Ao passarmos para o saguão do aeroporto eu procurei em meu bolso da jaqueta minha carteira. Bati a mão ali várias vezes, mas não a encontrei. Procurei na bolsa de mão e nada. Abri os bolsos externos da mala e nada também. O desespero bateu! Corri até a alfândega. Ninguém viu minha carteira. Fui à imigração e ninguém viu também. Procurei junto a empresa responsável pela limpeza da aeronave e nada. Fui à sala da empresa aérea e mais uma vez nada. Dentro da minha carteira tinha todos os meus documentos, exceto o passaporte – graças a Deus! – cerca de 750 dólares para pagar as despesas da viajem. Como vocês acham que eu me senti? Frustrado, triste, magoado, decepcionado, revoltado. Perdi tudo! Você já deve ter se sentido assim também.
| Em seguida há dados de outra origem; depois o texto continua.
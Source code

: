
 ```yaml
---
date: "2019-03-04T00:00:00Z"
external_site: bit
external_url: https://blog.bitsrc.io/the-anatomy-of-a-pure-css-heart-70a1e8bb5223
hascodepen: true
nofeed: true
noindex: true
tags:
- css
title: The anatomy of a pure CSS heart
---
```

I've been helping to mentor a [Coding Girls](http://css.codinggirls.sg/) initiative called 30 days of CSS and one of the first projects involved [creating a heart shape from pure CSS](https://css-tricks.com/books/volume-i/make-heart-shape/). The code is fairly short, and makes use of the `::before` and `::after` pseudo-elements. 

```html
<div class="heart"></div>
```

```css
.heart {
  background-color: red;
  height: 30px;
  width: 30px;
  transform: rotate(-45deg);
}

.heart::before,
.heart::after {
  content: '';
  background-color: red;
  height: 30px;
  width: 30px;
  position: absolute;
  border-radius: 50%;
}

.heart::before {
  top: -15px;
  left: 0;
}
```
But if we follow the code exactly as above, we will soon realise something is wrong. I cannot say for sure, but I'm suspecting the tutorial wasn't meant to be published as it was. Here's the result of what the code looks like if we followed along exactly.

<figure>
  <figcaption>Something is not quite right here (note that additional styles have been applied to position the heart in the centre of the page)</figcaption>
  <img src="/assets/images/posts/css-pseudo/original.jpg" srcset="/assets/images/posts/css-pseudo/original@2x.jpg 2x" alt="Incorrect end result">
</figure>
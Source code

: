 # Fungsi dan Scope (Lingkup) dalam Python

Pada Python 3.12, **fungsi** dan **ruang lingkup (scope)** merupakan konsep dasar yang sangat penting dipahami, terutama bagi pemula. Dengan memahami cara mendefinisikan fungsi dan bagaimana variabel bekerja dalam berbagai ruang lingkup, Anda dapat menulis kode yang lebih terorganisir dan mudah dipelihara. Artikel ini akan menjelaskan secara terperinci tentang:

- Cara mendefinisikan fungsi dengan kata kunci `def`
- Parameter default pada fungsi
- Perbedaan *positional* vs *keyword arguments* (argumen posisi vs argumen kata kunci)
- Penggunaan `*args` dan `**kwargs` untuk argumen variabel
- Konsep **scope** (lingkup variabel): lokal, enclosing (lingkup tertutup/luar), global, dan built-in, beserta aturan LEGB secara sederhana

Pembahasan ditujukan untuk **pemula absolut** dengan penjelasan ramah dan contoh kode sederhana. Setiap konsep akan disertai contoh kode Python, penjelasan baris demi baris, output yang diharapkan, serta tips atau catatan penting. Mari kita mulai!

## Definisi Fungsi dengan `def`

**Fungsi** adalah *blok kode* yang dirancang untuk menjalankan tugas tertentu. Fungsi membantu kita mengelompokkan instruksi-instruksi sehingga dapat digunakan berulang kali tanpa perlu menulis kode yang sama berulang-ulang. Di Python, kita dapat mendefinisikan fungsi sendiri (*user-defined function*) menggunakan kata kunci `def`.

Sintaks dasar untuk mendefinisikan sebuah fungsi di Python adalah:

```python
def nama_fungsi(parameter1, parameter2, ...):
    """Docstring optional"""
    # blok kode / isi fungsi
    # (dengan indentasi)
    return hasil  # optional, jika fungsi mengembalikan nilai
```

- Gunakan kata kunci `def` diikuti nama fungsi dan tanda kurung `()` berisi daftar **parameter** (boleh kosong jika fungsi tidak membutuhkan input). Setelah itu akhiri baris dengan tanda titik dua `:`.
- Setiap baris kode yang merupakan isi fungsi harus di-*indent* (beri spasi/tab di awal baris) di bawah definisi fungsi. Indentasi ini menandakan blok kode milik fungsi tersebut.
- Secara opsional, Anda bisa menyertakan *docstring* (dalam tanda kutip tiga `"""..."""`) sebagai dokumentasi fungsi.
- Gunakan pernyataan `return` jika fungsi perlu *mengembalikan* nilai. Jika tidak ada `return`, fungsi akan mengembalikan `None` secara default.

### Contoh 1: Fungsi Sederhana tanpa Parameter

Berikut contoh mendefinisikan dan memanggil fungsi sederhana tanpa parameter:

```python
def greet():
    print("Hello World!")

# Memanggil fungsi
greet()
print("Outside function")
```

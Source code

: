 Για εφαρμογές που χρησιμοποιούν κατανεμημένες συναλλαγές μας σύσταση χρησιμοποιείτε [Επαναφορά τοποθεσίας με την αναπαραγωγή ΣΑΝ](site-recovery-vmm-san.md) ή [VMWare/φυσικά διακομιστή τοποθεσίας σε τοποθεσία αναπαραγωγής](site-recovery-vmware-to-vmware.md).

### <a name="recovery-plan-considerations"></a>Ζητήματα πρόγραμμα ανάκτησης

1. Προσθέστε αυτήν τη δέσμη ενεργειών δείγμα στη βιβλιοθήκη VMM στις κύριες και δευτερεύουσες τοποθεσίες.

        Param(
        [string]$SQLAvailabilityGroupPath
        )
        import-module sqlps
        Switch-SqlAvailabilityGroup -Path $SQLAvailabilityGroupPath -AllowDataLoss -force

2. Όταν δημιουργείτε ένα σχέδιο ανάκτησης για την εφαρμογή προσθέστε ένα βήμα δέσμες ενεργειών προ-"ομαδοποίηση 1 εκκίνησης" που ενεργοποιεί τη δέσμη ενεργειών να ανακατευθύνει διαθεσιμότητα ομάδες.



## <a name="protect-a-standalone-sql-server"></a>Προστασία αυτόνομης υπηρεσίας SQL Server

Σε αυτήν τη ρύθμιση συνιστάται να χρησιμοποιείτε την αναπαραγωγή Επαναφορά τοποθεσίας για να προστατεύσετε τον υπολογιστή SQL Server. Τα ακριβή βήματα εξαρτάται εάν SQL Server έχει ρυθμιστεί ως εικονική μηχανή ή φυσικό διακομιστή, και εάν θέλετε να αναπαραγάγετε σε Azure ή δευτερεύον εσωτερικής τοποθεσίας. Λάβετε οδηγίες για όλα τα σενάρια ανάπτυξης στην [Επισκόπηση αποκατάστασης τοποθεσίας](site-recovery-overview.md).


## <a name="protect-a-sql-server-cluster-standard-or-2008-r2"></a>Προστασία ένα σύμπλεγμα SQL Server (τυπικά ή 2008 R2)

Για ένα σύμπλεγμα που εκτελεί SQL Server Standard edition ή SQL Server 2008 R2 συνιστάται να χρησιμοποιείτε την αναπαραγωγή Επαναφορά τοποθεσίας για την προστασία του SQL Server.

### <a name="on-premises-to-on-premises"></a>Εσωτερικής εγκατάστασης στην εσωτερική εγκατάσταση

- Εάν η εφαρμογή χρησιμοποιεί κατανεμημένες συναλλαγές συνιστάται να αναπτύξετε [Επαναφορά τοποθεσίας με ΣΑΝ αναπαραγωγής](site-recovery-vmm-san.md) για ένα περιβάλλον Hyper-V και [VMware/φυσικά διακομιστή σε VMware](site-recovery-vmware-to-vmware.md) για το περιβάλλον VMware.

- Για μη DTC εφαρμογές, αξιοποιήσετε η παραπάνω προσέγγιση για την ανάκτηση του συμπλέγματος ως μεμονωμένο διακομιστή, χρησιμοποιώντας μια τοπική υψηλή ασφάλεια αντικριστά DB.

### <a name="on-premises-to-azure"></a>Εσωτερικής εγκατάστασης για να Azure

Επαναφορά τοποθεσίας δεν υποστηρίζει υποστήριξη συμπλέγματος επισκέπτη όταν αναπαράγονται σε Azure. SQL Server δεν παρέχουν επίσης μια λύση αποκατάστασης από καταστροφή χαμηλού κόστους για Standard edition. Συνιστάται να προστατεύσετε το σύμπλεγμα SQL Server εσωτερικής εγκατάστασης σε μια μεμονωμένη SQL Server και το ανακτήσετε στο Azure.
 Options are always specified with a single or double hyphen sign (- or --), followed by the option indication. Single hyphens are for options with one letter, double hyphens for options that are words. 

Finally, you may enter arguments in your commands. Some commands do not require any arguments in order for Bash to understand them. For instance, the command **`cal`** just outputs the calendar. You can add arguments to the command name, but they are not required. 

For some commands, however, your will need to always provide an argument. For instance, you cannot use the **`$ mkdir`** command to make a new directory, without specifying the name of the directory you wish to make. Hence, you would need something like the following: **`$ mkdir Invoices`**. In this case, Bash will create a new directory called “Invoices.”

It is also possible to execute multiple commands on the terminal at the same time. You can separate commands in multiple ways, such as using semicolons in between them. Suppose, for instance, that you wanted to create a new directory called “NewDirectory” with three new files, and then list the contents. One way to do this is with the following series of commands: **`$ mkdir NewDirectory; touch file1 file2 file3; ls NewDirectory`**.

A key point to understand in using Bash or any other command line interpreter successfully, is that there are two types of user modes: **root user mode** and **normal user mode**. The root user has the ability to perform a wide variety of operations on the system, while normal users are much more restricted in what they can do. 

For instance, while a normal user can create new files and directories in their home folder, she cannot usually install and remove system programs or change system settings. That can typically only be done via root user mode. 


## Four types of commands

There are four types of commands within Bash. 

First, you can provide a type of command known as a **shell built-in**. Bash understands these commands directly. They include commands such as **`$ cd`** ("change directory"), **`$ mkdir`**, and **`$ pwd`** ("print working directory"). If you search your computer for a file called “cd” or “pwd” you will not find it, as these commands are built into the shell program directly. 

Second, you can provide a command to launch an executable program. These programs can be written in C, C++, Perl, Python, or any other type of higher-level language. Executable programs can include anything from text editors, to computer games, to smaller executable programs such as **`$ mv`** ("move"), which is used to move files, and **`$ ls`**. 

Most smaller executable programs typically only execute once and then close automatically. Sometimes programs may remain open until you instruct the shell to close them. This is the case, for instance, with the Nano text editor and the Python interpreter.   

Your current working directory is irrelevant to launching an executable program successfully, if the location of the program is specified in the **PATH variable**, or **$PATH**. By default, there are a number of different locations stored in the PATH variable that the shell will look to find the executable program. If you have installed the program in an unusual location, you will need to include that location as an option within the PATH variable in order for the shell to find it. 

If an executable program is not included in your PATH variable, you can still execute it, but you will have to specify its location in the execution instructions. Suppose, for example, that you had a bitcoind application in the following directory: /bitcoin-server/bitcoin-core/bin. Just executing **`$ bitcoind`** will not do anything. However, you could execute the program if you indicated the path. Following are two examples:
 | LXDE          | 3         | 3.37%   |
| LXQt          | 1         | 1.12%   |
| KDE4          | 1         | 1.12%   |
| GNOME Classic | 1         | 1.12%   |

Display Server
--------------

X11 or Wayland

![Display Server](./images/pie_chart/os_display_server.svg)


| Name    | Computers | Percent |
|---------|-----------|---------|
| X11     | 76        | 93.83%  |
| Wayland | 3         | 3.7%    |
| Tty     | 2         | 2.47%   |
Nas parábolas contadas por Jesus o perdido passa a absorver toda a atenção do proprietário:
1.    No caso da ovelha: 1 em 100.
2.    No caso da moeda: 1 em 10.
3.    No caso do filho perdido: 1 em 2.
A lição clara que Jesus quer mostrar é que, em cada caso, os bens perdidos não foram esquecidos e muito menos perderam o seu valor. Isso é indicado pela intensidade da busca.
É interessante que muitas parábolas de Jesus necessitaram de explicação para que as pessoas pudessem entender o significado, por exemplo: a parábola do semeador. Entretanto, essas três parábolas não receberam explicação. Sabe por quê? Porque a lição era clara. O significado era claro. Três parábolas para dar a mesma lição.
3. Quem é quem?
            Como foi dito Jesus contou essas parábolas por causa da acusação dos fariseus e escribas de que Ele comia com pecadores e publicanos. Temos aqui dois grupos: 1) fariseus e escribas; 2) pecadores e publicanos. Jesus contou três parábolas. Quem é quem nessas parábolas? Vejamos:
a)    A ovelha perdida >>> A ovelha é um animal sociável. Ela conhece a voz do seu pastor. Ela conhece o seu grupo. Ela possui algum tipo de instinto auto protetor. Na parábola contada por Jesus ela se perdeu. A quem a ovelha perdida representa? Ela representa os publicanos e pecadores. Pessoas que viviam a margem da sociedade. Rejeitados e discriminados. Eles conheciam a sua condição. Sabiam que precisavam de ajuda. Sabiam que estavam perdidos por isso foram até Jesus. A exemplo da ovelha que sabe que está perdida, mas não tem condição de encontrar o caminho sozinha os publicanos e pecadores tinham consciência de que estavam perdidos, mas sabiam que não podiam fazer nada para se salvarem. Por eles, Jesus, o Bom Pastor, veio a esse mundo. Para encontrá-los e salvá-los. 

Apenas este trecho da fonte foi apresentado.